Although very favorable results were obtained in these in-vivo experiments, the in-vitro effects of the CGF extract were different depending on the concentration of CGF used. The in-vitro experiments suggested that a highly concentrated CGF extract may inhibit osteogenic maturation and mineralization. Thus, whereas CGF extracts at concentrations between 1 and 10 % promoted cellular proliferation, osteogenic maturation, and mineralization in a dose-dependent manner, the effects of a 20 % CGF extract were inferior to those of the 10 % group, suggesting the existence of optimum doses of CGF. With regard to its effect on COL1A1 gene expression, expression of this gene decreased in the presence of a high concentration (20 %) of CGF compared with its expression in the control group (0 %), indicating that CGF might actually function to inhibit bone formation. We speculate that this inhibitory effect of CGF might be because, as reported by Dhohan et al. [4], the CGF extract contains not only growth factors favorable for bone formation but also inflammatory cytokines, for example tumor necrosis factor-α (TNF-α) and interleukin-1 (IL-1), which may inhibit bone formation (Fig. 4). Therefore, at a high concentration of CGF the inhibitory action of inflammatory cytokines on bone formation may dominate over the promoting action of the growth factors, which would result in unfavorable effects on bone formation. This concentration-dependent effect seems to be one of the reasons why contradictory effects of PRP on bone formation have been described in previous reports [810]. In addition, the results from polymerase chain reaction (PCR) analysis in this study did not reveal any significant change in the expression of such osteogenic master genes as RUNX2 and OSX, which determine whether MSCs are directed toward differentiation into osteoblasts, irrespective of the concentration of CGF extract. These results suggest that the CGF extract stimulates osteogenic maturation only and does not promote commitment of MSCs to osteoblast differentiation.

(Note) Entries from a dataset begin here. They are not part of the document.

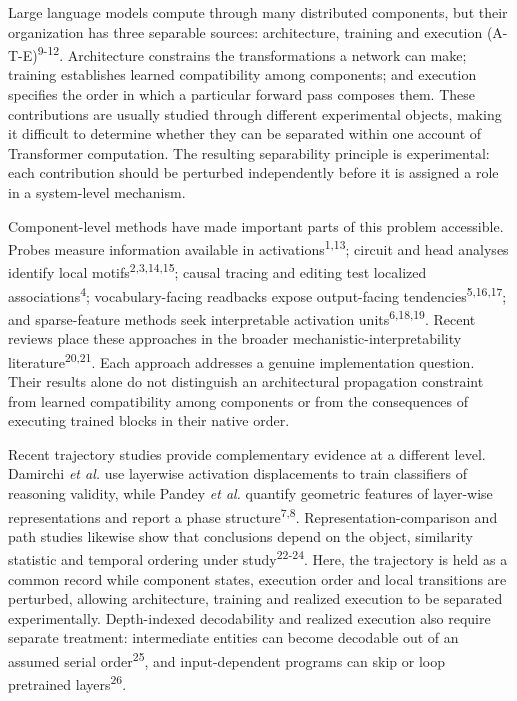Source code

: \documentclass[12pt]{article}
\begin{document}
Large language models compute through many distributed components, but their organization has three separable sources: architecture, training and execution (A-T-E)\textsuperscript{9-12}. Architecture constrains the transformations a network can make; training establishes learned compatibility among components; and execution specifies the order in which a particular forward pass composes them. These contributions are usually studied through different experimental objects, making it difficult to determine whether they can be separated within one account of Transformer computation. The resulting separability principle is experimental: each contribution should be perturbed independently before it is assigned a role in a system-level mechanism.

Component-level methods have made important parts of this problem accessible. Probes measure information available in activations\textsuperscript{1,13}; circuit and head analyses identify local motifs\textsuperscript{2,3,14,15}; causal tracing and editing test localized associations\textsuperscript{4}; vocabulary-facing readbacks expose output-facing tendencies\textsuperscript{5,16,17}; and sparse-feature methods seek interpretable activation units\textsuperscript{6,18,19}. Recent reviews place these approaches in the broader mechanistic-interpretability literature\textsuperscript{20,21}. Each approach addresses a genuine implementation question. Their results alone do not distinguish an architectural propagation constraint from learned compatibility among components or from the consequences of executing trained blocks in their native order.

Recent trajectory studies provide complementary evidence at a different level. Damirchi \emph{et al.} use layerwise activation displacements to train classifiers of reasoning validity, while Pandey \emph{et al.} quantify geometric features of layer-wise representations and report a phase structure\textsuperscript{7,8}. Representation-comparison and path studies likewise show that conclusions depend on the object, similarity statistic and temporal ordering under study\textsuperscript{22-24}. Here, the trajectory is held as a common record while component states, execution order and local transitions are perturbed, allowing architecture, training and realized execution to be separated experimentally. Depth-indexed decodability and realized execution also require separate treatment: intermediate entities can become decodable out of an assumed serial order\textsuperscript{25}, and input-dependent programs can skip or loop pretrained layers\textsuperscript{26}.
\end{document}
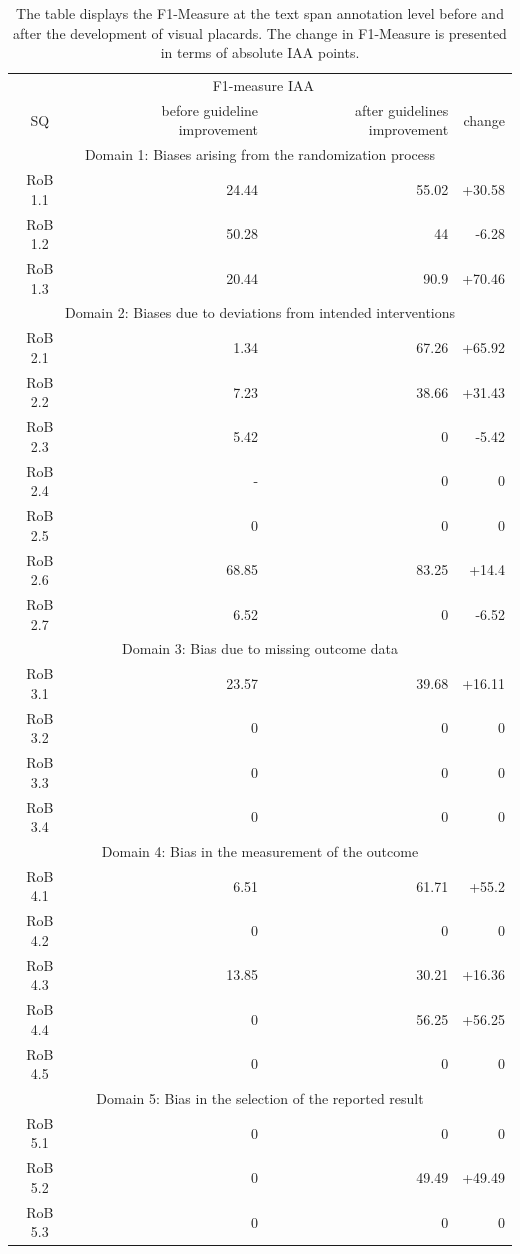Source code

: \documentclass[sn-mathphys,Numbered]{sn-jnl}%
\theoremstyle{thmstyleone}%
\theoremstyle{thmstyletwo}%
\theoremstyle{thmstylethree}%
\begin{document}
\begin{table}[htb]
    \caption{The table displays the F1-Measure at the text span annotation level before and after the development of visual placards. The change in F1-Measure is presented in terms of absolute IAA points.}
    \label{tab:IAA_sq}
    \centering
    \begin{tabular}{crrr}
    \toprule[1.0pt]
         & \multicolumn{2}{c}{F1-measure IAA} & \\
        SQ & before guideline improvement & after guidelines improvement & change \\
    \midrule[1.0pt]
        \multicolumn{4}{c}{Domain 1: Biases arising from the randomization process} \\
        \hline
        RoB 1.1 & 24.44 & 55.02 & +30.58 \\ 
        RoB 1.2 & 50.28 & 44 & -6.28 \\ 
        RoB 1.3 & 20.44 & 90.9 & +70.46 \\
        \hline
        \multicolumn{4}{c}{Domain 2: Biases due to deviations from intended interventions} \\
        \hline
        RoB 2.1 & 1.34 & 67.26 & +65.92 \\ 
        RoB 2.2 & 7.23 & 38.66 & +31.43 \\ 
        RoB 2.3 & 5.42 & 0 & -5.42 \\ 
        RoB 2.4 & - & 0 & 0 \\ 
        RoB 2.5 & 0 & 0 & 0 \\ 
        RoB 2.6 & 68.85 & 83.25 & +14.4 \\ 
        RoB 2.7 & 6.52 & 0 & -6.52 \\ 
        \hline
        \multicolumn{4}{c}{Domain 3: Bias due to missing outcome data} \\
        \hline
        RoB 3.1 & 23.57 & 39.68 & +16.11 \\ 
        RoB 3.2 & 0 & 0 & 0 \\ 
        RoB 3.3 & 0 & 0 & 0 \\ 
        RoB 3.4 & 0 & 0 & 0 \\ 
        \hline
        \multicolumn{4}{c}{Domain 4: Bias in the measurement of the outcome} \\
        \hline
        RoB 4.1 & 6.51 & 61.71 & +55.2 \\ 
        RoB 4.2 & 0 & 0 & 0 \\ 
        RoB 4.3 & 13.85 & 30.21 & +16.36 \\ 
        RoB 4.4 & 0 & 56.25 & +56.25 \\ 
        RoB 4.5 & 0 & 0 & 0 \\ 
        \hline
        \multicolumn{4}{c}{Domain 5: Bias in the selection of the reported result} \\
        \hline
        RoB 5.1 & 0 & 0 & 0 \\ 
        RoB 5.2 & 0 & 49.49 & +49.49 \\ 
        RoB 5.3 & 0 & 0 & 0 \\
    \bottomrule[1.0pt]
    \end{tabular}
\end{table}
%
%
%
\end{document}
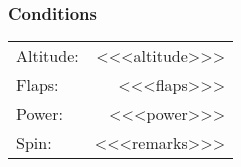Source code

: % 
% 
%
 \subsubsection*{Conditions}
 \noindent\begin{tabular}{p{1.5 in}r}
 Altitude:&<<<altitude>>>\\
 Flaps:&<<<flaps>>>\\
 Power:&<<<power>>>\\
 Spin:&<<<remarks>>>\\
 \end{tabular}
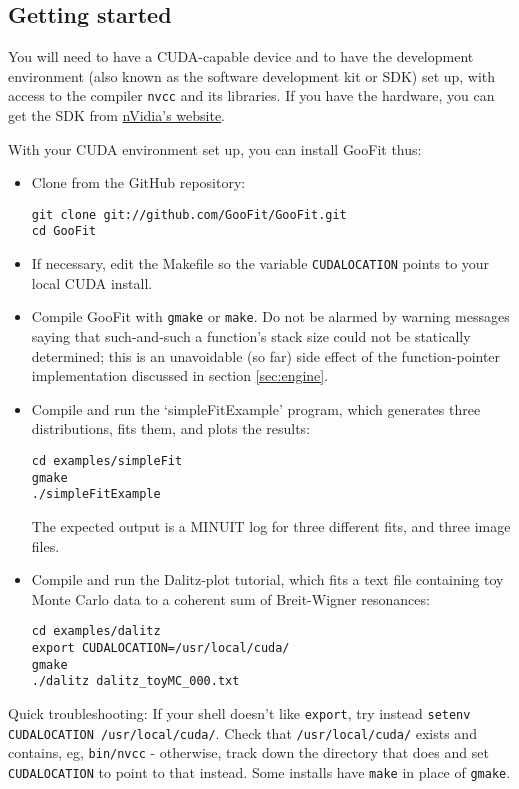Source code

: \documentclass[12pt,pdflatex]{article}
\begin{document}
\subsection{Getting started}

You will need to have a CUDA-capable device and to have the development
environment (also known as the software development kit or SDK) 
set up, with access to the compiler \texttt{nvcc} and its libraries.
If you have the hardware, you can get the SDK 
from \href{https://developer.nvidia.com/gpu-computing-sdk}{nVidia's website}.

With your CUDA environment set up, you can install GooFit thus: 
\begin{itemize}
\item Clone from the GitHub repository:
\begin{verbatim}
git clone git://github.com/GooFit/GooFit.git
cd GooFit
\end{verbatim}
\item If necessary, edit the Makefile so the variable \texttt{CUDALOCATION}
points to your local CUDA install.
\item Compile GooFit with \texttt{gmake} or \texttt{make}. Do not be alarmed
by warning messages saying that such-and-such a function's stack size could
not be statically determined; this is an unavoidable (so far) side effect 
of the function-pointer implementation discussed in section \ref{sec:engine}.
\item Compile and run the `simpleFitExample' program, which generates
three distributions, fits them, and plots the results:
\begin{verbatim}
cd examples/simpleFit
gmake
./simpleFitExample
\end{verbatim}
The expected output is a MINUIT log for three different fits, 
and three image files. 
\item Compile and run the Dalitz-plot tutorial, which fits a 
text file containing toy Monte Carlo data to a coherent sum of
Breit-Wigner resonances: 
\begin{verbatim}
cd examples/dalitz
export CUDALOCATION=/usr/local/cuda/
gmake
./dalitz dalitz_toyMC_000.txt
\end{verbatim}
\end{itemize}

Quick troubleshooting: If your shell doesn't like \texttt{export},
try instead \verb|setenv CUDALOCATION /usr/local/cuda/|. Check
that \verb|/usr/local/cuda/| exists and contains, eg, \verb|bin/nvcc| - 
otherwise, track down the directory that does and set \verb|CUDALOCATION|
to point to that instead. Some installs have \verb|make| in place of \verb|gmake|. 
\end{document}
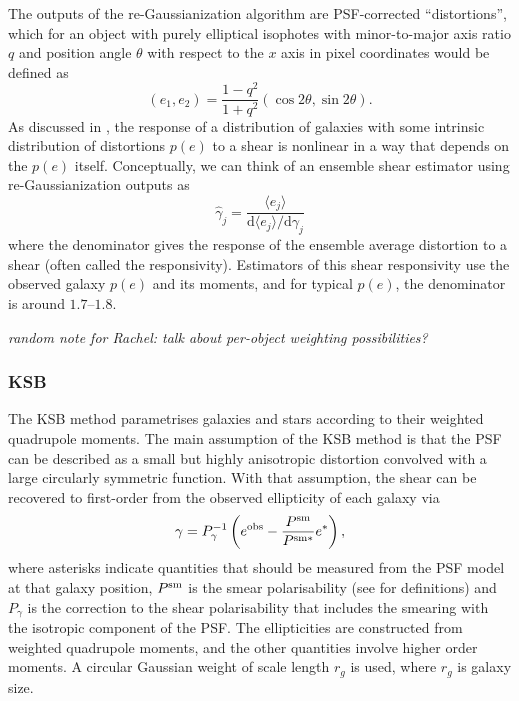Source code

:\documentclass[iop]{emulateapj}
\begin{document}
The outputs of the re-Gaussianization algorithm are PSF-corrected ``distortions'', which for an
object with purely elliptical isophotes with minor-to-major axis ratio $q$ and position angle
$\theta$ with respect to the $x$ axis in pixel coordinates would be defined as
\begin{equation}
(e_1, e_2) = \frac{1-q^2}{1+q^2}\left(\cos{2\theta},\sin{2\theta}\right).
\end{equation}
As discussed in \cite{2002AJ....123..583B}, the response of a distribution of galaxies with some intrinsic
distribution of distortions $p(e)$ to a shear is nonlinear in a way that depends on the $p(e)$
itself.  Conceptually, we can think of an ensemble shear estimator using re-Gaussianization outputs
as
\begin{equation}
\hat{\gamma}_j = \frac{\langle e_j\rangle}{\mathrm{d}\langle e_j\rangle/\mathrm{d}\gamma_j}
\end{equation}
where the denominator gives the response of the ensemble average distortion to a shear (often called
the responsivity).  Estimators of this shear responsivity use the observed galaxy $p(e)$ and its
moments, and for typical $p(e)$, the denominator is around $1.7$--$1.8$.

{\em random note for Rachel: talk about per-object weighting possibilities?}

\subsubsection{KSB}

The KSB method \citep{1995ApJ...449..460K} parametrises galaxies and stars according to their
weighted quadrupole moments.  The main assumption of the KSB method is that the PSF 
can be described as a small but highly anisotropic distortion
convolved with a large circularly symmetric function. 
With that assumption, the shear can be recovered to
first-order from the observed ellipticity of each galaxy via
\begin{equation} \label{eqn:weight}
\gamma=P_{\gamma}^{-1}\left(e^{\rm obs}-\frac{P^{\rm sm}}{P^{\rm sm*}}e^{*}\right),
\end{equation}
where asterisks indicate quantities that should be measured from the
PSF model at that galaxy position, $P^{\rm sm}$ is the
smear polarisability (see \citealt{2006MNRAS.368.1323H} for definitions) 
and $P_\gamma$ is the correction to the shear
polarisability that includes the smearing with the isotropic component
of the PSF. The ellipticities are constructed from 
weighted quadrupole moments, and the other quantities involve
higher order moments. A  circular Gaussian weight 
of scale length $r_g$ is used, where $r_g$ is galaxy
size.
\end{document}
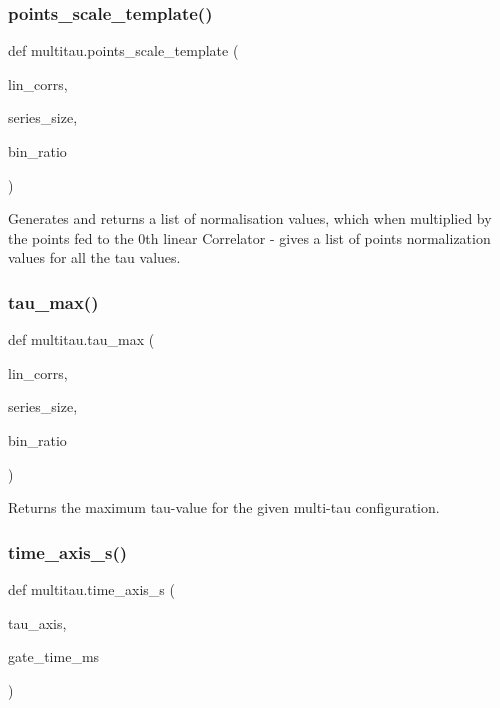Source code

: \subsubsection{\texorpdfstring{points\+\_\+scale\+\_\+template()}{points\_scale\_template()}}
{\footnotesize\ttfamily def multitau.\+points\+\_\+scale\+\_\+template (\begin{DoxyParamCaption}\item[{}]{lin\+\_\+corrs,  }\item[{}]{series\+\_\+size,  }\item[{}]{bin\+\_\+ratio }\end{DoxyParamCaption})}

\begin{DoxyVerb}Generates and returns a list of normalisation values, which when multiplied by the points
fed to the 0th linear Correlator - gives a list of points normalization values for all
the tau values.
\end{DoxyVerb}
 \mbox{\label{namespacemultitau_a9516fc9217f79f4dc1c4f2dfb28c9b7a}} 
\subsubsection{\texorpdfstring{tau\+\_\+max()}{tau\_max()}}
{\footnotesize\ttfamily def multitau.\+tau\+\_\+max (\begin{DoxyParamCaption}\item[{}]{lin\+\_\+corrs,  }\item[{}]{series\+\_\+size,  }\item[{}]{bin\+\_\+ratio }\end{DoxyParamCaption})}

\begin{DoxyVerb}Returns the maximum tau-value for the given multi-tau configuration.
\end{DoxyVerb}
 \mbox{\label{namespacemultitau_aa907c1cffb653422b45f46332192b2a4}} 
\subsubsection{\texorpdfstring{time\+\_\+axis\+\_\+s()}{time\_axis\_s()}}
{\footnotesize\ttfamily def multitau.\+time\+\_\+axis\+\_\+s (\begin{DoxyParamCaption}\item[{}]{tau\+\_\+axis,  }\item[{}]{gate\+\_\+time\+\_\+ms }\end{DoxyParamCaption})}

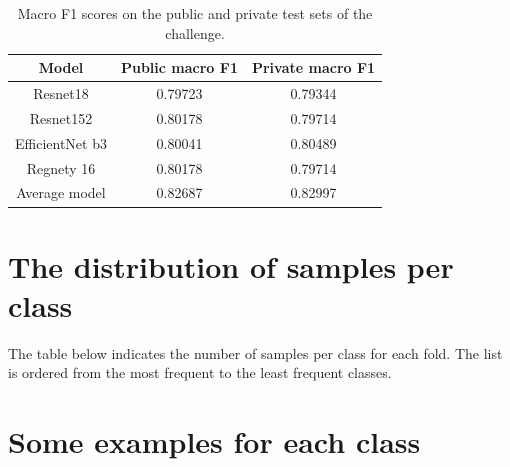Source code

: \documentclass{article}
\begin{document}
\begin{table}[htbp]
	\begin{center}
	\begin{tabular}{|c|c|c|}
		\hline
		Model & Public macro F1 & Private macro F1 \\
		\hline
		Resnet18 & 0.79723 & 0.79344 \\
		Resnet152 & 0.80178 & 0.79714 \\
		EfficientNet b3 & 0.80041 & 0.80489\\
		Regnety 16 & 0.80178 & 0.79714 \\
		\hline\hline
		Average model & 0.82687 & 0.82997\\
		\hline
	\end{tabular}
	\end{center}
	\caption{\label{table:sample_submission_scores} Macro F1 scores on the public and private test sets of the challenge.}
		
\end{table}






\clearpage

\appendix

\section*{The distribution of samples per class}

The table below indicates the number of samples per class for each fold. The list is ordered from the most frequent to the least frequent classes.



\pagebreak\newpage
\section*{Some examples for each class}


\end{document}
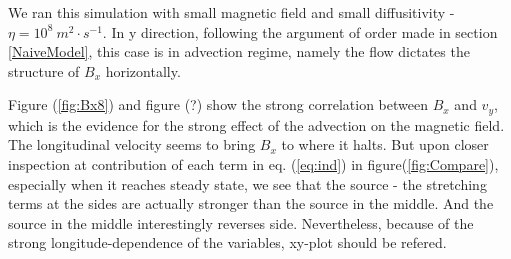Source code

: \documentclass[11pt]{article}
\begin{document}
We ran this simulation with small magnetic field and small diffusitivity - $\eta = 10^{8} \ m^2 \cdot s^{-1}$. In y direction, following the argument of order made in section \ref{NaiveModel}, this case is in advection regime, namely the flow dictates the structure of $B_x$ horizontally. 

Figure (\ref{fig:Bx8}) and figure (?) show the strong correlation between $B_x$ and $v_y$, which is the evidence for the strong effect of the advection on the magnetic field. The longitudinal velocity seems to bring $B_x$ to where it halts. But upon closer inspection at contribution of each term in eq. (\ref{eq:ind}) in figure(\ref{fig:Compare}), especially when it reaches steady state, we see that the source - the stretching terms at the sides are actually stronger than the source in the middle. And the source in the middle interestingly reverses side. Nevertheless, because of the strong longitude-dependence of the variables, xy-plot should be refered. 
\end{document}
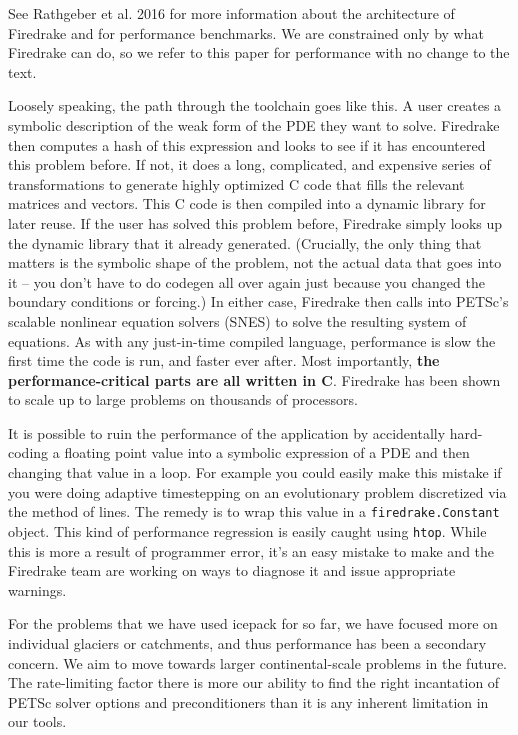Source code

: \documentclass{article}
\theoremstyle{definition}
\theoremstyle{plain}
\begin{document}
\begin{enumerate}
See Rathgeber et al. 2016 for more information about the architecture of Firedrake and for performance benchmarks.
We are constrained only by what Firedrake can do, so we refer to this paper for performance with no change to the text.

Loosely speaking, the path through the toolchain goes like this.
A user creates a symbolic description of the weak form of the PDE they want to solve.
Firedrake then computes a hash of this expression and looks to see if it has encountered this problem before.
If not, it does a long, complicated, and expensive series of transformations to generate highly optimized C code that fills the relevant matrices and vectors.
This C code is then compiled into a dynamic library for later reuse.
If the user has solved this problem before, Firedrake simply looks up the dynamic library that it already generated.
(Crucially, the only thing that matters is the symbolic shape of the problem, not the actual data that goes into it -- you don't have to do codegen all over again just because you changed the boundary conditions or forcing.)
In either case, Firedrake then calls into PETSc's scalable nonlinear equation solvers (SNES) to solve the resulting system of equations.
As with any just-in-time compiled language, performance is slow the first time the code is run, and faster ever after.
Most importantly, \textbf{the performance-critical parts are all written in C}.
Firedrake has been shown to scale up to large problems on thousands of processors.

It is possible to ruin the performance of the application by accidentally hard-coding a floating point value into a symbolic expression of a PDE and then changing that value in a loop.
For example you could easily make this mistake if you were doing adaptive timestepping on an evolutionary problem discretized via the method of lines.
The remedy is to wrap this value in a \texttt{firedrake.Constant} object.
This kind of performance regression is easily caught using \texttt{htop}.
While this is more a result of programmer error, it's an easy mistake to make and the Firedrake team are working on ways to diagnose it and issue appropriate warnings.

For the problems that we have used icepack for so far, we have focused more on individual glaciers or catchments, and thus performance has been a secondary concern.
We aim to move towards larger continental-scale problems in the future.
The rate-limiting factor there is more our ability to find the right incantation of PETSc solver options and preconditioners than it is any inherent limitation in our tools.


\end{enumerate}
\end{document}
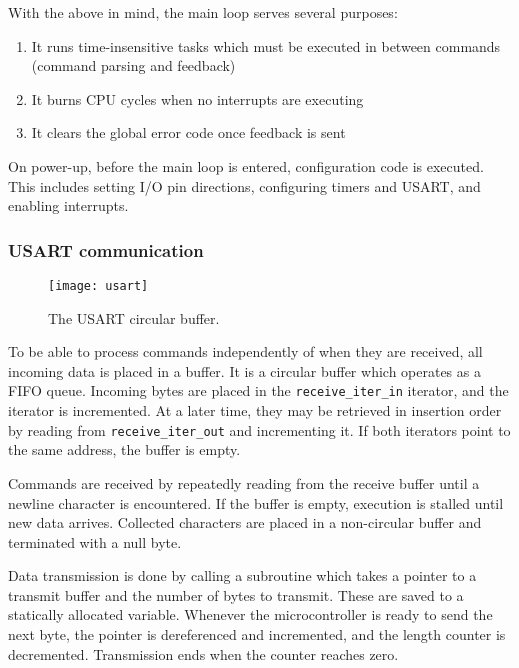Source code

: With the above in mind, the main loop serves several purposes:
\begin{enumerate}
    \item It runs time-insensitive tasks which must be executed in between
    commands (command parsing and feedback)
    \item It burns CPU cycles when no interrupts are executing
    \item It clears the global error code once feedback is sent
\end{enumerate}

On power-up, before the main loop is entered, configuration code is executed.
This includes setting I/O pin directions, configuring timers and USART, and
enabling interrupts.

\subsubsection{USART communication}

\begin{figure}[ht]
    \begin{center}
        \texttt{[image: usart]}
        \caption{The USART circular buffer.}
    \end{center}
\end{figure}

To be able to process commands independently of when they are received, all
incoming data is placed in a buffer. It is a circular buffer which operates as a
FIFO queue. Incoming bytes are placed in the \texttt{receive\_iter\_in}
iterator, and the iterator is incremented. At a later time, they may be
retrieved in insertion order by reading from \texttt{receive\_iter\_out} and
incrementing it. If both iterators point to the same address, the buffer is
empty.

Commands are received by repeatedly reading from the receive buffer until a
newline character is encountered. If the buffer is empty, execution is stalled
until new data arrives. Collected characters are placed in a non-circular buffer
and terminated with a null byte.

Data transmission is done by calling a subroutine which takes a pointer to a
transmit buffer and the number of bytes to transmit. These are saved to a
statically allocated variable. Whenever the microcontroller is ready to send
the next byte, the pointer is dereferenced and incremented, and the length
counter is decremented. Transmission ends when the counter reaches zero.

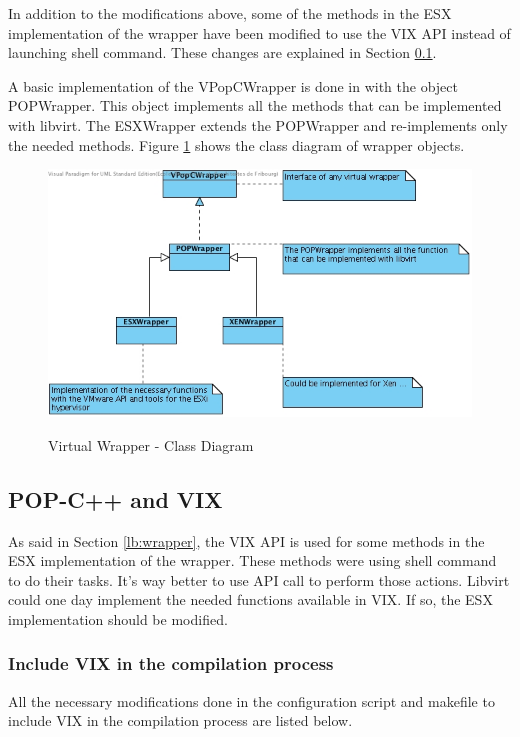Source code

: In addition to the modifications above, some of the methods in the ESX implementation of the wrapper have been modified to use the VIX API instead of launching shell command. These changes are explained in Section \ref{lb:vix}.\s

A basic implementation of the VPopCWrapper is done in with the object POPWrapper. This object implements all the methods that can be implemented with libvirt. The ESXWrapper extends the POPWrapper and re-implements only the needed methods. Figure \ref{fig:wrapper_cd} shows the class diagram of wrapper objects. 

\begin{figure}[ht]
	\caption{Virtual Wrapper - Class Diagram}
  	\centering
	\includegraphics[width=1.0\textwidth]{./pic/wrapper_cd.jpg}
	\label{fig:wrapper_cd}
\end{figure}


%
%

\pagebreak
\subsection{POP-C++ and VIX}
\label{lb:vix}
As said in Section \ref{lb:wrapper}, the VIX API is used for some methods in the ESX implementation of the wrapper. These methods were using shell command to do their tasks. It's way better to use API call to perform those actions. Libvirt could one day implement the needed functions available in VIX. If so, the ESX implementation should be modified. 

\subsubsection{Include VIX in the compilation process}

All the necessary modifications done in the configuration script and makefile to include VIX in the compilation process are listed below.\s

In this study, we found that CGF served as a good scaffold for BMSCs for treatment of a critical-size bone defect model. The advantages of using CGF as a scaffold are:

  1. 1.

    CGF contains cytokines that promote cell growth, maturation, and matrix production;

  2. 2.

    CGF preparation and cell integration into CGF, are quick and easy; and

  3. 3.

    CGF is safe because it contains nothing but autologous blood ingredients.

For all these reasons we assume CGF will also work as a good scaffold for bone regeneration when it is applied clinically. However, when considering the actual clinical application of combination therapy of CGF and cell transplantation, it will be necessary to optimize the cells to be used (their origin and preparation) and the amount of CGF and other ingredients or modifications that must be applied.

Conclusion

CGF promoted the proliferation, osteogenic maturation, and mineralization of mesenchymal stem cells in vitro, and combination therapy of CGF with BMSCs enabled excellent healing of a critical-size bone defect in vivo. CGF in combination with mesenchymal cell transplantation may be suitable for treatment of large bone defects that are difficult to treat by other methods. However, further research and optimization of the cells and CGF used, and other conditions, are needed before clinical application.